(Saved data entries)
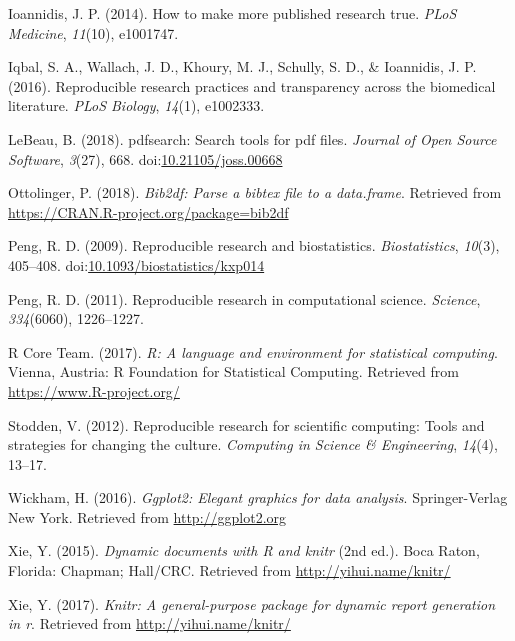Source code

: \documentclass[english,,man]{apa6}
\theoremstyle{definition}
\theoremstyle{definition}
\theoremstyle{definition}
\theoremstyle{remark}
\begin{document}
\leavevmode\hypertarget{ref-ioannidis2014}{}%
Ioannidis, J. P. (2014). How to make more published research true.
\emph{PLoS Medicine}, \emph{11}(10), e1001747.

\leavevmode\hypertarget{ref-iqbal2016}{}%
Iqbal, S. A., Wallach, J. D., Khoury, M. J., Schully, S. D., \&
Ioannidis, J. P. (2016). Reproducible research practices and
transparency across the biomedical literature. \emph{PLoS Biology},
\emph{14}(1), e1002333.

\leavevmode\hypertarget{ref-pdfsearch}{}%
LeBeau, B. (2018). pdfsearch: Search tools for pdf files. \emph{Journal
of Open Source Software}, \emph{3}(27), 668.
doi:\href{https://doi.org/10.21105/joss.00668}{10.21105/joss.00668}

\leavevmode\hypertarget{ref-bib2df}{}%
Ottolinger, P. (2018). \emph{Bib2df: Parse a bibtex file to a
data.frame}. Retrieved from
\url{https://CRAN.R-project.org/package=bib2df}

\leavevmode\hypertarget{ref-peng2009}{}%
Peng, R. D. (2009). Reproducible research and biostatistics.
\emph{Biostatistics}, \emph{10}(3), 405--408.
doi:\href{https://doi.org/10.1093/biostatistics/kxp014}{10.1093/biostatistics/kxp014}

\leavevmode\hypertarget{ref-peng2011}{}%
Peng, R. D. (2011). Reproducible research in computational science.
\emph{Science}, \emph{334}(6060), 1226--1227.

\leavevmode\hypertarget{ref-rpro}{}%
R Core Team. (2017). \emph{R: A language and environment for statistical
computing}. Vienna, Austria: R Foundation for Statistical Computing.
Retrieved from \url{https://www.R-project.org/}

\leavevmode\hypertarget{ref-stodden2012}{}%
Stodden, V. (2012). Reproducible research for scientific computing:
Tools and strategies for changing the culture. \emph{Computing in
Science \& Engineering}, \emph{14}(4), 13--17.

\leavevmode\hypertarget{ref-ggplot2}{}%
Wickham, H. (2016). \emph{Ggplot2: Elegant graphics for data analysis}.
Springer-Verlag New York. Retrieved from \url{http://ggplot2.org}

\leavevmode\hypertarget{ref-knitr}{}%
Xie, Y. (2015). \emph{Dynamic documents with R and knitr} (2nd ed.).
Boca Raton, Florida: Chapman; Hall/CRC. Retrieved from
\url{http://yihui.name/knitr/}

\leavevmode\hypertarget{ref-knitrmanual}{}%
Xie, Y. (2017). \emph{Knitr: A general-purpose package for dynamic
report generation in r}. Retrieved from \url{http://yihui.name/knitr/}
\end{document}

==

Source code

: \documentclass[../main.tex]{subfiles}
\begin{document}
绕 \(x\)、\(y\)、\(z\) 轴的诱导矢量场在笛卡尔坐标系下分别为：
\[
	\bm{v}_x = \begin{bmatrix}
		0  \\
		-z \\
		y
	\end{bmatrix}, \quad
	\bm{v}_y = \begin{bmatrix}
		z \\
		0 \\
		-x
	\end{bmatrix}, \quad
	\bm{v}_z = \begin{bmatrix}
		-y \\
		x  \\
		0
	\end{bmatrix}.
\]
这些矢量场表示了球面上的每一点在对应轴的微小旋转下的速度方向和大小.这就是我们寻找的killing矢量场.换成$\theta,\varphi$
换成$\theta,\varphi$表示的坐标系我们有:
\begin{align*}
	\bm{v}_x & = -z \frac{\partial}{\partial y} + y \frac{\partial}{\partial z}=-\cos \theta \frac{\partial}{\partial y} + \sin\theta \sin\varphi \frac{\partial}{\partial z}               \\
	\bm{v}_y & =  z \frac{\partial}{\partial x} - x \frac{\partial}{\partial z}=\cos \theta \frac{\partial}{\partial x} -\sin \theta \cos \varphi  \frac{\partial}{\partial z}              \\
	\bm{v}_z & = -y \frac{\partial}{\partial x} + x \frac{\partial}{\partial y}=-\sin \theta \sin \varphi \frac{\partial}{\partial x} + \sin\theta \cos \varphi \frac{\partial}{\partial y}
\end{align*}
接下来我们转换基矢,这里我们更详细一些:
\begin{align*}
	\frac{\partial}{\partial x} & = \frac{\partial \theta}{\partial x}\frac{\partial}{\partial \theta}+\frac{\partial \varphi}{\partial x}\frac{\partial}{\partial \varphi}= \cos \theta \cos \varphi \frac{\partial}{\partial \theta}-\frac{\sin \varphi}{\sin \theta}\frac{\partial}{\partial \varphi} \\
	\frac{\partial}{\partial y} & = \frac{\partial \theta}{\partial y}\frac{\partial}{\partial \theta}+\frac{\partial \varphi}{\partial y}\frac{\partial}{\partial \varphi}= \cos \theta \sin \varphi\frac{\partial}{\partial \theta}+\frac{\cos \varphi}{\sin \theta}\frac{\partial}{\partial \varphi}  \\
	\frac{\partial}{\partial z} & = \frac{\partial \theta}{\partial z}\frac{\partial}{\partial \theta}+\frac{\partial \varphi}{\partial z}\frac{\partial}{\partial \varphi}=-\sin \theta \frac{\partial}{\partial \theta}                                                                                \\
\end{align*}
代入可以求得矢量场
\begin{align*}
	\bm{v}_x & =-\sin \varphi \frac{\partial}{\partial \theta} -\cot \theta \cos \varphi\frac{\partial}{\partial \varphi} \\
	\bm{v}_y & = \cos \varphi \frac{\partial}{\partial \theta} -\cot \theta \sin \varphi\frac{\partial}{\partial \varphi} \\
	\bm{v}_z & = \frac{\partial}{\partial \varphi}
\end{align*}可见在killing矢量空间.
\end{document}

» Assignment:
Show every line in the records above that contains the word "project".

» Finished task:
\url{https://CRAN.R-project.org/package=bib2df}
Retrieved from \url{https://www.R-project.org/}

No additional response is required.